結論 本件審判の請求は、成り立たない。 
理由 1.手続の経緯
本願は、平成15年1月16日の出願であって、明細書又は図面について平成15年3月19日付けで補正がなされ(以下、「補正1」という。)、平成19年8月8日付けで補正がなされ(以下、「補正2」という。)、平成19年8月31日付け(送達:同年9月4日)で拒絶査定がなされ、これに対し、同年10月4日に拒絶査定不服審判が請求されるとともに、同年同月29日付けで明細書又は図面についての手続補正(以下、「本件補正」という。)がなされたものである。
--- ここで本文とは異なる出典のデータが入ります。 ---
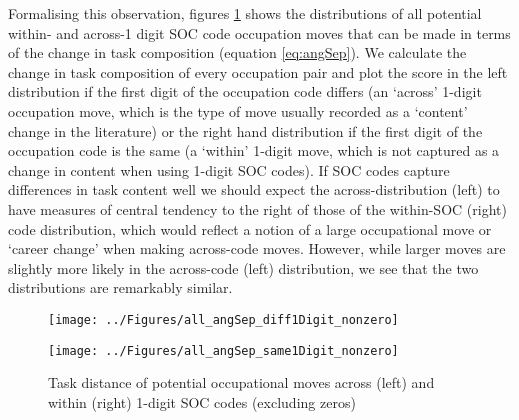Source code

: \documentclass[11pt, oneside]{article}
\begin{document}
	Formalising this observation, figures \ref{fig:angSep_diff} shows the distributions of all potential within- and across-1 digit SOC code occupation moves that can be made in terms of the change in task composition (equation \ref{eq:angSep}). We calculate the change in task composition of every occupation pair and plot the score in the left distribution if the first digit of the occupation code differs (an `across' 1-digit occupation move, which is the type of move usually recorded as a `content' change in the literature) or the right hand distribution if the first digit of the occupation code is the same (a `within' 1-digit move, which is not captured as a change in content when using 1-digit SOC codes). If SOC codes capture differences in task content well we should expect the across-distribution (left) to have measures of central tendency to the right of those of the within-SOC (right) code distribution, which would reflect a notion of a large occupational move or `career change' when making across-code moves. However, while larger moves are slightly more likely in the across-code (left) distribution, we see that the two distributions are remarkably similar. 
	
	\begin{figure}[H]
		\centering
		\begin{minipage}{.5\textwidth}
			\centering
			\texttt{[image: ../Figures/all\_angSep\_diff1Digit\_nonzero]}
		\end{minipage}%
		\begin{minipage}{.5\textwidth}
			\centering
			\texttt{[image: ../Figures/all\_angSep\_same1Digit\_nonzero]}
		\end{minipage}%
		\caption{Task distance of potential occupational moves across (left) and within (right) 1-digit SOC codes (excluding zeros)}
		\label{fig:angSep_diff}
	\end{figure}
	
	
	\begin{table}[H]
		\centering
		 
		\caption{Quantiles of task similarity of potential occupational moves across (left) and within (right) 1-digit SOC codes (including zeros)}
		\label{fig:angSep_quantile_diff_same}
	\end{table}
	
	
	
	
	
\end{document}
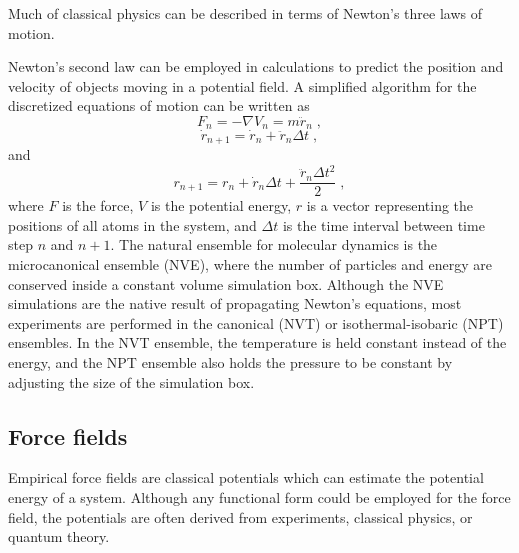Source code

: \documentclass[12pt]{report}
\begin{document}
Much of classical physics can be described in terms of Newton's three laws of
motion.
\begin{quote}
\end{quote}
Newton's second law can be employed in calculations to predict the position
and velocity of objects moving in a potential field. A simplified algorithm
for the discretized equations of motion can be written as
\begin{equation}
 F_{n} = -\nabla V_{n} = m\ddot r_{n} \; ,
\end{equation}
\begin{equation}
 \dot r_{n+1} = \dot r_{n}+\ddot r_{n}\Delta t \; ,
\end{equation}
and
\begin{equation}
 r_{n+1} = r_{n}+\dot r_{n}\Delta t+\frac{\ddot r_{n}\Delta t^2}{2} \; ,
\end{equation}
where $F$ is the force, $V$ is the potential energy, $r$ is a vector
representing the positions of all atoms in the system, and $\Delta t$ is the
time interval between time step $n$ and $n+1$. The natural ensemble for
molecular dynamics is the microcanonical ensemble (NVE), where the number of
particles and energy are conserved inside a constant volume simulation box.
Although the NVE simulations are the native result of propagating Newton's
equations, most experiments are performed in the canonical (NVT) or
isothermal-isobaric (NPT) ensembles. In the NVT ensemble, the temperature is
held constant instead of the energy, and the NPT ensemble also holds the
pressure to be constant by adjusting the size of the simulation box.

\subsection{Force fields}

Empirical force fields are classical potentials which can estimate the
potential energy of a system. Although any functional form could be employed
for the force field, the potentials are often derived from experiments,
classical physics, or quantum theory. \\
\end{document}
その後、平成21年4月21日付けで審尋をしたところ、請求人より同年6月23日付け回答書の提出があった。

2.本件補正についての補正却下の決定
[補正却下の決定の結論]
本件補正を却下する。
[理由]
(1)補正の内容
本件補正は、特許請求の範囲の請求項1を補正前の
「駆動側の回転軸に取付けられる駆動側フランジ部と負荷側の回転軸に取付けられる負荷側フランジ部との間に中空体部が形成された回転本体と、前記回転本体の外周に設けられ、前記中空体部に取付けられるトルク検出部の出力により発光し光信号を出力する発光素子と、前記発光素子の光信号を受信する受光ファイバーの両端面側に設けられ、前記光信号を電気信号に変換する光信号変換部と、前記光信号変換部よりの出力に応じ前記受光ファイバーの異常を検知する異常検出部とを備えたことを特徴とする回転体トルク測定装置。」
から、補正後の
「駆動側の回転軸に取付けられる駆動側フランジ部と負荷側の回転軸に取付けられる負荷側フランジ部との間に中空体部が形成された回転本体と、前記回転本体の外周に設けられ、前記中空体部に取付けられるトルク検出部の出力により発光し光信号を出力する発光素子と、前記発光素子の光信号を側面にて受信する受光ファイバーの両端面側に設けられ、前記光信号を電気信号に変換する2つの光信号変換部と、前記2つの光信号変換部からの信号を加算し該加算結果に応じ前記受光ファイバーの異常を検知する異常検出部とを備えたことを特徴とする回転体トルク測定装置。」に補正する補正事項を含むものである。(下線は、補正箇所。)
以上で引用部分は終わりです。